### [TASK INSTRUCTIONS]
Your task is to reproduce the listing exactly, without its images.

### [DATASET RECORDS]

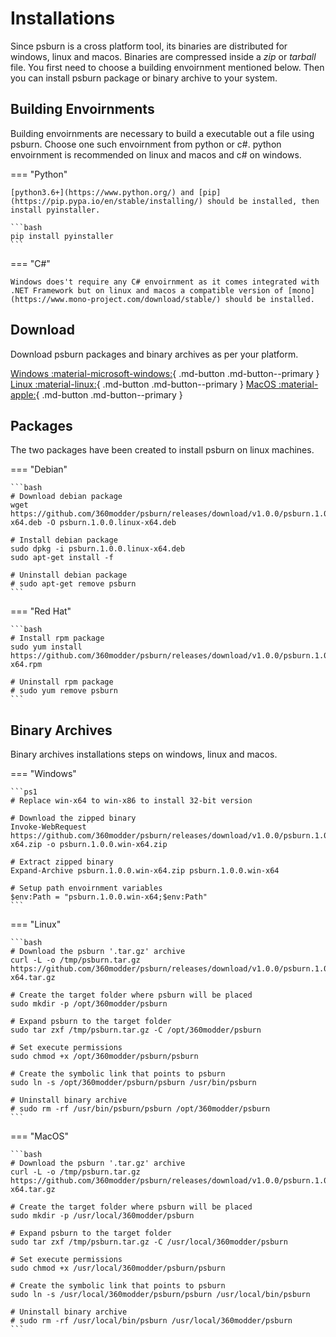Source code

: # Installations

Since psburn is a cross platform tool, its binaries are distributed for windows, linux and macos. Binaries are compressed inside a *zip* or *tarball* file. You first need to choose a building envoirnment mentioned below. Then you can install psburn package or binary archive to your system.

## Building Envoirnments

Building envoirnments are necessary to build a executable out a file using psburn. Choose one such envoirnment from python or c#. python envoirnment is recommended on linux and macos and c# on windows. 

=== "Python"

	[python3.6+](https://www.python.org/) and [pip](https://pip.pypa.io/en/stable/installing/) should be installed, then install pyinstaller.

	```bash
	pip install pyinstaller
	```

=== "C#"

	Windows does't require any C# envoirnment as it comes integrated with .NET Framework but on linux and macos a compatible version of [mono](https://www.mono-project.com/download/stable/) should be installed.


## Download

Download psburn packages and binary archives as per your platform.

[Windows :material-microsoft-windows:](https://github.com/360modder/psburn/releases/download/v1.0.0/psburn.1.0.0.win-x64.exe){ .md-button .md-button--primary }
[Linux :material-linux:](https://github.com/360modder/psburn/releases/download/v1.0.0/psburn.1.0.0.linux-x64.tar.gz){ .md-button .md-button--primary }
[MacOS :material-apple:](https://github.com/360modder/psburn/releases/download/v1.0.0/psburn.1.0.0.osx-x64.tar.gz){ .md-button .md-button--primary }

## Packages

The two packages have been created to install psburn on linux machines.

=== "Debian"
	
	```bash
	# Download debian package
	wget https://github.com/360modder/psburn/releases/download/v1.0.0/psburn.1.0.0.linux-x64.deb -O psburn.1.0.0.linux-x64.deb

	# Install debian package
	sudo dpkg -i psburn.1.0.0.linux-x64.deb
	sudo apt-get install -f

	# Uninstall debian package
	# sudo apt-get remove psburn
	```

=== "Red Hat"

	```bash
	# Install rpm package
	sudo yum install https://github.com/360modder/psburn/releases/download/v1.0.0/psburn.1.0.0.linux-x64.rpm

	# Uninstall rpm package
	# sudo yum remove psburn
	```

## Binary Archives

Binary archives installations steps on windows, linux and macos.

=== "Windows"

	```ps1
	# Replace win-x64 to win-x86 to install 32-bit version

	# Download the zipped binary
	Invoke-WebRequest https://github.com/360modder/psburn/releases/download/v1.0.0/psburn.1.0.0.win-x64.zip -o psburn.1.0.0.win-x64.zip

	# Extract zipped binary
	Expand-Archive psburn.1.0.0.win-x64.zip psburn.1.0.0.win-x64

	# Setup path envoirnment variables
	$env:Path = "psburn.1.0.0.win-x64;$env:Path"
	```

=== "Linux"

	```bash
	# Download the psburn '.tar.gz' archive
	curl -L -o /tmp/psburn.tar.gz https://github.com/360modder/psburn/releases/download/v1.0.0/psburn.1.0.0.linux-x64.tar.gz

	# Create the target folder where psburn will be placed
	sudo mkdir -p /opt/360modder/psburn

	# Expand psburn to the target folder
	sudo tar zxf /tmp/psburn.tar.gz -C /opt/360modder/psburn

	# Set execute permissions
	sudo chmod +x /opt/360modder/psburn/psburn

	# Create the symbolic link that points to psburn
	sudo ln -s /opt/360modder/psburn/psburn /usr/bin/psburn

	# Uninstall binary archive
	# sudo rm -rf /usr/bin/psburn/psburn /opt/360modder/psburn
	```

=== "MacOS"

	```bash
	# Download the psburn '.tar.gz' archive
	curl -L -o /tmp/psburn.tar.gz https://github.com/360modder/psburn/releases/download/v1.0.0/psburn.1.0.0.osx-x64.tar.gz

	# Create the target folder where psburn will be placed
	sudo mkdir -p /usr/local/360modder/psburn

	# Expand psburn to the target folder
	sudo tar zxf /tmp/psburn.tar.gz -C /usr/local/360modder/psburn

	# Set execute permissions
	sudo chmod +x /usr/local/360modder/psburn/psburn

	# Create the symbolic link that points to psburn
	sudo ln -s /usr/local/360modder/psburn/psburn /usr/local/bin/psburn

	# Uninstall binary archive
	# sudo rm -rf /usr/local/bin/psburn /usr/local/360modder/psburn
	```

### [ANSWER SECTION]
Source code

: # Installations

Since psburn is a cross platform tool, its binaries are distributed for windows, linux and macos. Binaries are compressed inside a *zip* or *tarball* file. You first need to choose a building envoirnment mentioned below. Then you can install psburn package or binary archive to your system.

## Building Envoirnments

Building envoirnments are necessary to build a executable out a file using psburn. Choose one such envoirnment from python or c#. python envoirnment is recommended on linux and macos and c# on windows. 

=== "Python"

	[python3.6+](https://www.python.org/) and [pip](https://pip.pypa.io/en/stable/installing/) should be installed, then install pyinstaller.

	```bash
	pip install pyinstaller
	```

=== "C#"

	Windows does't require any C# envoirnment as it comes integrated with .NET Framework but on linux and macos a compatible version of [mono](https://www.mono-project.com/download/stable/) should be installed.


## Download

Download psburn packages and binary archives as per your platform.

[Windows :material-microsoft-windows:](https://github.com/360modder/psburn/releases/download/v1.0.0/psburn.1.0.0.win-x64.exe){ .md-button .md-button--primary }
[Linux :material-linux:](https://github.com/360modder/psburn/releases/download/v1.0.0/psburn.1.0.0.linux-x64.tar.gz){ .md-button .md-button--primary }
[MacOS :material-apple:](https://github.com/360modder/psburn/releases/download/v1.0.0/psburn.1.0.0.osx-x64.tar.gz){ .md-button .md-button--primary }

## Packages

The two packages have been created to install psburn on linux machines.

=== "Debian"
	
	```bash
	# Download debian package
	wget https://github.com/360modder/psburn/releases/download/v1.0.0/psburn.1.0.0.linux-x64.deb -O psburn.1.0.0.linux-x64.deb

	# Install debian package
	sudo dpkg -i psburn.1.0.0.linux-x64.deb
	sudo apt-get install -f

	# Uninstall debian package
	# sudo apt-get remove psburn
	```

=== "Red Hat"

	```bash
	# Install rpm package
	sudo yum install https://github.com/360modder/psburn/releases/download/v1.0.0/psburn.1.0.0.linux-x64.rpm

	# Uninstall rpm package
	# sudo yum remove psburn
	```

## Binary Archives

Binary archives installations steps on windows, linux and macos.

=== "Windows"

	```ps1
	# Replace win-x64 to win-x86 to install 32-bit version

	# Download the zipped binary
	Invoke-WebRequest https://github.com/360modder/psburn/releases/download/v1.0.0/psburn.1.0.0.win-x64.zip -o psburn.1.0.0.win-x64.zip

	# Extract zipped binary
	Expand-Archive psburn.1.0.0.win-x64.zip psburn.1.0.0.win-x64

	# Setup path envoirnment variables
	$env:Path = "psburn.1.0.0.win-x64;$env:Path"
	```

=== "Linux"

	```bash
	# Download the psburn '.tar.gz' archive
	curl -L -o /tmp/psburn.tar.gz https://github.com/360modder/psburn/releases/download/v1.0.0/psburn.1.0.0.linux-x64.tar.gz

	# Create the target folder where psburn will be placed
	sudo mkdir -p /opt/360modder/psburn

	# Expand psburn to the target folder
	sudo tar zxf /tmp/psburn.tar.gz -C /opt/360modder/psburn

	# Set execute permissions
	sudo chmod +x /opt/360modder/psburn/psburn

	# Create the symbolic link that points to psburn
	sudo ln -s /opt/360modder/psburn/psburn /usr/bin/psburn

	# Uninstall binary archive
	# sudo rm -rf /usr/bin/psburn/psburn /opt/360modder/psburn
	```

=== "MacOS"

	```bash
	# Download the psburn '.tar.gz' archive
	curl -L -o /tmp/psburn.tar.gz https://github.com/360modder/psburn/releases/download/v1.0.0/psburn.1.0.0.osx-x64.tar.gz

	# Create the target folder where psburn will be placed
	sudo mkdir -p /usr/local/360modder/psburn

	# Expand psburn to the target folder
	sudo tar zxf /tmp/psburn.tar.gz -C /usr/local/360modder/psburn

	# Set execute permissions
	sudo chmod +x /usr/local/360modder/psburn/psburn

	# Create the symbolic link that points to psburn
	sudo ln -s /usr/local/360modder/psburn/psburn /usr/local/bin/psburn

	# Uninstall binary archive
	# sudo rm -rf /usr/local/bin/psburn /usr/local/360modder/psburn
	```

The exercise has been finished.